## Reading 1st party Data
For the purpose of this demo, we created a synthetic portfolio we know match with subset records we have from Factset and information we get from Bloomberg. This resulted in a portolio of 31 US base equities across multiple sectors.
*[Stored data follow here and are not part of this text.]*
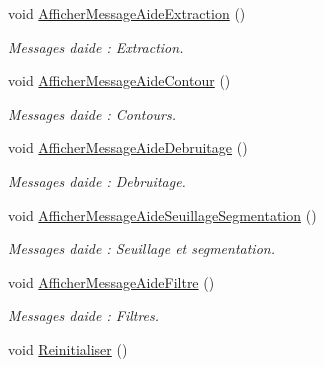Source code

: \begin{DoxyCompactItemize}
void \hyperlink{classMainWindow_a0686a5e005ce5ad4c4bea3a6224b552d}{Afficher\+Message\+Aide\+Extraction} ()
\begin{DoxyCompactList}\small\item\em Messages d\textquotesingle{}aide \+: Extraction. \end{DoxyCompactList}\item 
\mbox{\label{classMainWindow_ac243627f25330122f272623cc1e87736}} 
void \hyperlink{classMainWindow_ac243627f25330122f272623cc1e87736}{Afficher\+Message\+Aide\+Contour} ()
\begin{DoxyCompactList}\small\item\em Messages d\textquotesingle{}aide \+: Contours. \end{DoxyCompactList}\item 
\mbox{\label{classMainWindow_ab3fd048b197f1854d173268ec4de9741}} 
void \hyperlink{classMainWindow_ab3fd048b197f1854d173268ec4de9741}{Afficher\+Message\+Aide\+Debruitage} ()
\begin{DoxyCompactList}\small\item\em Messages d\textquotesingle{}aide \+: Debruitage. \end{DoxyCompactList}\item 
\mbox{\label{classMainWindow_aae084a3e268d6651c65cebda3dae97ff}} 
void \hyperlink{classMainWindow_aae084a3e268d6651c65cebda3dae97ff}{Afficher\+Message\+Aide\+Seuillage\+Segmentation} ()
\begin{DoxyCompactList}\small\item\em Messages d\textquotesingle{}aide \+: Seuillage et segmentation. \end{DoxyCompactList}\item 
\mbox{\label{classMainWindow_a848fc8dfd5998110e4e9ca090888d1d0}} 
void \hyperlink{classMainWindow_a848fc8dfd5998110e4e9ca090888d1d0}{Afficher\+Message\+Aide\+Filtre} ()
\begin{DoxyCompactList}\small\item\em Messages d\textquotesingle{}aide \+: Filtres. \end{DoxyCompactList}\item 
\mbox{\label{classMainWindow_a114d78d426978460d4754dd60203b7f5}} 
void \hyperlink{classMainWindow_a114d78d426978460d4754dd60203b7f5}{Reinitialiser} ()

\end{DoxyCompactItemize}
No efforts were done optimizing this portfolio for market performance.

In [0]:
lakehouse_catalog = 'financial_services'
lakehouse_database = 'investment_analytics'
bloomberg_entity_table = 'bloomberg_entity'
lakehouse_table = 'equity_portfolio'
lakehouse_function = 'get_portfolio_data'

In [0]:
import pandas as pd
portfolio = pd.read_json('portfolio.json')
portfolio = spark.createDataFrame(pd.read_json('portfolio.json'))

In [0]:
# Let's join our portfolio with bloomberg data for sector / industry and company description
bloomberg_entity = spark.table(f'{lakehouse_catalog}.{lakehouse_database}.{bloomberg_entity_table}')
display(bloomberg_entity)

In [0]:
from pyspark.sql import functions as F

@F.udf('string')
def get_ticker(identifier):
  # US equity only in that example portfolio
  return '{}-US'.format(identifier.split(' ')[0])

portfolio_df = (
  portfolio
    .withColumn('TICKER', get_ticker('ticker'))
    .join(bloomberg_entity, on='TICKER', how='inner')
    .distinct()
    .select(
      F.col('TICKER').alias('ticker'),
      F.col('LONG_COMP_NAME').alias('company_name'),
      F.col('INDUSTRY_GROUP').alias('industry'),
      F.col('INDUSTRY_SUBGROUP').alias('sector'),
      F.col('CNTRY_OF_DOMICILE').alias('country_of_domicile'),
      F.col('CIE_DES').alias('company_description'),
      F.col('number_of_shares').alias('number_of_shares')
    )
)

In [0]:
display(portfolio_df)

In [0]:
portfolio_df.write.mode('overwrite').saveAsTable(f'{lakehouse_catalog}.{lakehouse_database}.{lakehouse_table}')

In [0]:
_ = sql(f'''CREATE OR REPLACE FUNCTION {lakehouse_catalog}.{lakehouse_database}.{lakehouse_function}()
RETURNS STRING
LANGUAGE SQL
COMMENT 'Return US equity portfolio with ticker information, company name, sectors and active positions'
RETURN SELECT 
COLLECT_LIST(TO_JSON(STRUCT(identifier, ticker, company_name, industry, sector, number_of_shares)))
FROM {lakehouse_catalog}.{lakehouse_database}.{lakehouse_table}
GROUP BY ALL''')